I was lucky enough to discover ZZ Top through a friend at school in the early '80s, when they were still fairly obscure in the UK - a couple of years before they re-tooled their sound to be so eminently radio-friendly for the Eliminator album and became universally popular as a result. I don't think I really realised it at the time, but their 1970s material was almost all pure blues; I didn't know what it was, but I knew I loved this music. Nor did I learn until years later that Jimi Hendrix had acclaimed a teenaged Billy Gibbons as one of the finest guitarists he'd ever heard - largely, I suspect, because of his exemplary blues feel.
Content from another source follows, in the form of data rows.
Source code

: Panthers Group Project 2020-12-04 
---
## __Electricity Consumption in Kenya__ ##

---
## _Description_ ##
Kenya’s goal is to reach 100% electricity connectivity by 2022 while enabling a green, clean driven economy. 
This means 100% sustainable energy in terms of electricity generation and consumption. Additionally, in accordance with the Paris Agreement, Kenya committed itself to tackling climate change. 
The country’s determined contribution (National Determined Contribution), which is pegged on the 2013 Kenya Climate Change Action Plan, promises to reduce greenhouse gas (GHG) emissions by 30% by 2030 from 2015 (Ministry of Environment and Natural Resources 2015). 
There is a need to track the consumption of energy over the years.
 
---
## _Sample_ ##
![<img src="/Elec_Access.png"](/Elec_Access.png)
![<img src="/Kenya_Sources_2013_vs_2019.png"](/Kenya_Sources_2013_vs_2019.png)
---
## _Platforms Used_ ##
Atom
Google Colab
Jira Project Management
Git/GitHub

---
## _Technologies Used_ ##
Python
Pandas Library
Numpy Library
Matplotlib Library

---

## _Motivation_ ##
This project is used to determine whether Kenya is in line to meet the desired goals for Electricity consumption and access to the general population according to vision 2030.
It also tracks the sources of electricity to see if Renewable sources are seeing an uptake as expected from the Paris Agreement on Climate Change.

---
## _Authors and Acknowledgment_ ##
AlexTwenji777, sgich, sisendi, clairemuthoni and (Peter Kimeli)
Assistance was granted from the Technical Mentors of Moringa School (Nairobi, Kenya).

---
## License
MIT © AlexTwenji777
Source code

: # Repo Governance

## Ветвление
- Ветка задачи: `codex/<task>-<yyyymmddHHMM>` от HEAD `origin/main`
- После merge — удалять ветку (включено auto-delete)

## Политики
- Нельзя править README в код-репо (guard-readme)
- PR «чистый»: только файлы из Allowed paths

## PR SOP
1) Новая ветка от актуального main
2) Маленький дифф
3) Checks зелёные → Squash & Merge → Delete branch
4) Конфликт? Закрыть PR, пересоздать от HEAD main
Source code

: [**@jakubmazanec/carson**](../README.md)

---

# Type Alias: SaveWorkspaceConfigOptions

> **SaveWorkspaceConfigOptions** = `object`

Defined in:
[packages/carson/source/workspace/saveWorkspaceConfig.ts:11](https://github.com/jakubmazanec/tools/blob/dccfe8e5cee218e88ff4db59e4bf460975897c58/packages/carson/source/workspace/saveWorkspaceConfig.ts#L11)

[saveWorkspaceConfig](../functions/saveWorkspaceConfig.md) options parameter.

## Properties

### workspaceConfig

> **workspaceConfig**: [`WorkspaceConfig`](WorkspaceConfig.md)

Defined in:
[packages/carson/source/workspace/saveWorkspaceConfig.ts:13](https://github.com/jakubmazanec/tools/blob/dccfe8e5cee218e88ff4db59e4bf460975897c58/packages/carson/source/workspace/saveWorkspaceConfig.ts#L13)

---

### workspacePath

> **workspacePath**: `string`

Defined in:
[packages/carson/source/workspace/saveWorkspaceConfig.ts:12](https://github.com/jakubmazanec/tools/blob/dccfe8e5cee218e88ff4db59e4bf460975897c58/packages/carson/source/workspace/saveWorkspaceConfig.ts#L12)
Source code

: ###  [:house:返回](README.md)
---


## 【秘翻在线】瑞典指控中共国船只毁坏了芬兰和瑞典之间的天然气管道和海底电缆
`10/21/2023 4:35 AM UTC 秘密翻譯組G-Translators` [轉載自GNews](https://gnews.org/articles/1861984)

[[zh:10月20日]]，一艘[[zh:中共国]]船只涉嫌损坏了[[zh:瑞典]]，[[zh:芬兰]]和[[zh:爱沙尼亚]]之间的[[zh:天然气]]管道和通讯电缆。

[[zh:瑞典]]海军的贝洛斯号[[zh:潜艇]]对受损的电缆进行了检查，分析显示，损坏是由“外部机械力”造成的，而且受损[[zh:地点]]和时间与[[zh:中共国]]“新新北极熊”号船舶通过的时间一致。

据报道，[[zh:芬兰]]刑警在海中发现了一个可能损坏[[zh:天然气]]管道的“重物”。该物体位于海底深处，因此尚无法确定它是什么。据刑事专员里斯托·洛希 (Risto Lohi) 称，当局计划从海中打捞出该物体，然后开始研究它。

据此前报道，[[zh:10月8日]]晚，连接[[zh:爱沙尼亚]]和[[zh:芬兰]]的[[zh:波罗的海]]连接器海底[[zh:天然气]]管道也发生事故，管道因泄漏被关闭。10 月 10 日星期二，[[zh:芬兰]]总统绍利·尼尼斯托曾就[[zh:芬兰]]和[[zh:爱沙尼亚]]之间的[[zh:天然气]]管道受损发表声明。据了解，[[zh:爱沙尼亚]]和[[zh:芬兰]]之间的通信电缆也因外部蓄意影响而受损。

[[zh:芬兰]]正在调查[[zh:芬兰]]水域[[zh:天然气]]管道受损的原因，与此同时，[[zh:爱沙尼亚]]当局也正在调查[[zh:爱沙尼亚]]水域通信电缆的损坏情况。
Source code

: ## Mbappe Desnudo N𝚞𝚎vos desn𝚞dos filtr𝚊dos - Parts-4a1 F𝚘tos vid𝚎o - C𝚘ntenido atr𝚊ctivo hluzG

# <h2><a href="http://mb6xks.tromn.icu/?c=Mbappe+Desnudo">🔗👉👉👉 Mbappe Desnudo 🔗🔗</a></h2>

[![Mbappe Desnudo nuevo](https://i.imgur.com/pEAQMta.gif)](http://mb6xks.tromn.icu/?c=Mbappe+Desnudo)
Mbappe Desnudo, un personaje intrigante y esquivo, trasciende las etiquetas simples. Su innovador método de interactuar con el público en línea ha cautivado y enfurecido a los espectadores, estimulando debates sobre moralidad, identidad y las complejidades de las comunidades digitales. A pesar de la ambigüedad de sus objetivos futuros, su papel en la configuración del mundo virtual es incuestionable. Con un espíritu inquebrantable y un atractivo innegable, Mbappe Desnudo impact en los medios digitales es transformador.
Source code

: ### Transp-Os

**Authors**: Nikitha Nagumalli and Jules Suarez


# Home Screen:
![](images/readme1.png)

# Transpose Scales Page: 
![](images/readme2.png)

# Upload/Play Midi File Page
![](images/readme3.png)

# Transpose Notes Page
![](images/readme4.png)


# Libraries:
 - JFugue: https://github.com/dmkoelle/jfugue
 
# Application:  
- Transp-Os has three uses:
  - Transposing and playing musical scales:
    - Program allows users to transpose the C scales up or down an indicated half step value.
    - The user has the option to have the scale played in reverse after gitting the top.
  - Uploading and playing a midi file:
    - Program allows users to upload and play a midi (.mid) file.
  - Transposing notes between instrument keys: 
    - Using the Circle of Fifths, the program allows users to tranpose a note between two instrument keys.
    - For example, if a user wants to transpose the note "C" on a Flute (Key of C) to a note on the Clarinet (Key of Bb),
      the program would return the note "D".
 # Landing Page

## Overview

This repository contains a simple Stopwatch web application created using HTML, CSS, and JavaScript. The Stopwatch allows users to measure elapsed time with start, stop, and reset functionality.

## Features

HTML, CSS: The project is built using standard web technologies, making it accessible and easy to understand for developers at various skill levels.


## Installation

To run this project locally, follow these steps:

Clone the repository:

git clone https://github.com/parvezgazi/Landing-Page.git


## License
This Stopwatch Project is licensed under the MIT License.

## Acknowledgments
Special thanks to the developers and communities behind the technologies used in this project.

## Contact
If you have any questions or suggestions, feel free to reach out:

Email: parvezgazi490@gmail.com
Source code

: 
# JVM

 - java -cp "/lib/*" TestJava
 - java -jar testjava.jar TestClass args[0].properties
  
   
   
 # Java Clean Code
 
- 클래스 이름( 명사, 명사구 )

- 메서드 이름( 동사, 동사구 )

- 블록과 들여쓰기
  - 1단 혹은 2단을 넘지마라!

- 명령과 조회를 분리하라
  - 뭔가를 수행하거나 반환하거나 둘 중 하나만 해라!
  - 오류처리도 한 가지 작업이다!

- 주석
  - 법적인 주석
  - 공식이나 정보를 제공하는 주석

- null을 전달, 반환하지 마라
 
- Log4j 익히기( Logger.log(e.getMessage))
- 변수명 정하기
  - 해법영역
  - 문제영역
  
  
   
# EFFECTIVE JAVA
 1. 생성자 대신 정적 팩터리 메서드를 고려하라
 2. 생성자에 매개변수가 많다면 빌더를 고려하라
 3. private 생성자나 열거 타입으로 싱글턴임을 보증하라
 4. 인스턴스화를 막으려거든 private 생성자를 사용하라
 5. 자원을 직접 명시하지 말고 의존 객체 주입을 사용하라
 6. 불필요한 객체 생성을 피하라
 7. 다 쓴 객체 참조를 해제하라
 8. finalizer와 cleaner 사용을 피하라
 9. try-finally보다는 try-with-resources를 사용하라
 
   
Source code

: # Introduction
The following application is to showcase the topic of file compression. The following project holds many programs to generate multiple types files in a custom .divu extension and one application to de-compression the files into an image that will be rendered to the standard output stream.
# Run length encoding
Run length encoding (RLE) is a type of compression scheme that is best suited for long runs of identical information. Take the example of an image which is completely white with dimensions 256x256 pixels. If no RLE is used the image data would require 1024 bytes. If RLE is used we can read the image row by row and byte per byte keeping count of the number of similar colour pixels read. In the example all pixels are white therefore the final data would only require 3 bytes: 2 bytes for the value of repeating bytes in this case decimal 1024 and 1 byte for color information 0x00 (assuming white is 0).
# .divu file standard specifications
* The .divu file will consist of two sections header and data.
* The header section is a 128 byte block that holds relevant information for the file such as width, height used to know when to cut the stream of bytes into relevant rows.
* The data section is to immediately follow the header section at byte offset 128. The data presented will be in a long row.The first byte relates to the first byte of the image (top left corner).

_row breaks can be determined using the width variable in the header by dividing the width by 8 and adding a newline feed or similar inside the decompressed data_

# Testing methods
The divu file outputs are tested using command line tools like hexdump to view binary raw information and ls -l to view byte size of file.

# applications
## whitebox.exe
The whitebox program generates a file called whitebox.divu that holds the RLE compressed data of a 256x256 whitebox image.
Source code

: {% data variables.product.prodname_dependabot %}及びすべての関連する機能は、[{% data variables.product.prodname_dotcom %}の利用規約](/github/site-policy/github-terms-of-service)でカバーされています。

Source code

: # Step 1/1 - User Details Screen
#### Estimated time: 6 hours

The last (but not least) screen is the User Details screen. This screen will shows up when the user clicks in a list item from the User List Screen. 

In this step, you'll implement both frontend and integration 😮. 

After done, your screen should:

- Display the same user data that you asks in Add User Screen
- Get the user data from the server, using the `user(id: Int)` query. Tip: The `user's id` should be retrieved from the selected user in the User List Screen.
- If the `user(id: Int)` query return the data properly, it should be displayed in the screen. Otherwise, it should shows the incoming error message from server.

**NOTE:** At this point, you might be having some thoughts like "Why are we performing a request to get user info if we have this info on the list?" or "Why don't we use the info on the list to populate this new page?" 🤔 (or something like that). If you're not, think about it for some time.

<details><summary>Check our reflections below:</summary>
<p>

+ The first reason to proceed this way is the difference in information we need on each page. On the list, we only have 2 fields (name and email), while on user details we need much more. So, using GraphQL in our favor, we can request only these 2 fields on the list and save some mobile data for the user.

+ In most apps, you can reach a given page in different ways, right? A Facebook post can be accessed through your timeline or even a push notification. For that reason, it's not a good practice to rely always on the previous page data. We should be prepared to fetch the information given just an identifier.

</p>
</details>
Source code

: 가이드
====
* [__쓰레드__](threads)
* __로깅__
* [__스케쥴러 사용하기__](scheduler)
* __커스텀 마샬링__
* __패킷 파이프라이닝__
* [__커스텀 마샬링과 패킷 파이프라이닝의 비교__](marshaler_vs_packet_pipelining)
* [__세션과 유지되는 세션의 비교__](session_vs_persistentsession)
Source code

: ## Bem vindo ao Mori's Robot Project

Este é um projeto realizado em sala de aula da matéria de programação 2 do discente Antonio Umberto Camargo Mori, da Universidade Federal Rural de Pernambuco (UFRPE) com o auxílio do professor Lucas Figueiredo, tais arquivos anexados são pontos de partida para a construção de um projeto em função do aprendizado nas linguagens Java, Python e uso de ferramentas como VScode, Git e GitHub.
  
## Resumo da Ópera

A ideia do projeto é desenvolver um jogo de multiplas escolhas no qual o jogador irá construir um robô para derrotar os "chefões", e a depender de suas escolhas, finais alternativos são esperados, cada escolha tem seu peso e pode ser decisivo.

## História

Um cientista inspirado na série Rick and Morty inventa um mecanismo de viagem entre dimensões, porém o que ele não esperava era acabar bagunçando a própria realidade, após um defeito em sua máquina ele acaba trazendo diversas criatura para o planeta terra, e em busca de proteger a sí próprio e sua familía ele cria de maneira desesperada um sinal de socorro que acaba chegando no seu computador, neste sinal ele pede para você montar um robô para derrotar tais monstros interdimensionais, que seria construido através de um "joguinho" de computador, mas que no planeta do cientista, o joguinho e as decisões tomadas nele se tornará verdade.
I particularly adore Billy's SLOW playing on Blue Jean Blues (just about everything else of theirs is so much more up-tempo). And there are lots of good concert videos of this (notably this one, from just a few years ago), but he always tends to goof around a little on this song live, and, alas, it lacks the spine-shivery impact of the album recording.

So, I thought instead I'd give you this video of one of their classic Texas boogies, La Grange, from a concert in the early '80s, just pre-Eliminator (there are quite a few excerpts from this posted on Youtube now, and it looks like it was a stupendous show).



And here they are doing the blues standard Dust My Broom (written by the great Robert Johnson, but better known from the cover version later recorded by slide guitar maestro Elmore James), from that same awesome gig, with bass player Dusty Hill taking over on vocals.



Aha, inspiration! I just found a great version of another of their slower tunes, Fool For Your Stockings, this one from a 1980 gig filmed for the German TV show Rockpalast (quite a bit of this on Youtube too: hours of joy!). This was, in fact, the very first of ZZ's songs to really get under my skin - although once again I prefer the straight-up album version.



If you enjoyed this little retrospective on the blues playing of Billy Gibbons, go back and listen (again... and again) to this original recording of Blue Jean Blues from ZZ Top's 1975 album Fandango! Listen, and swoon.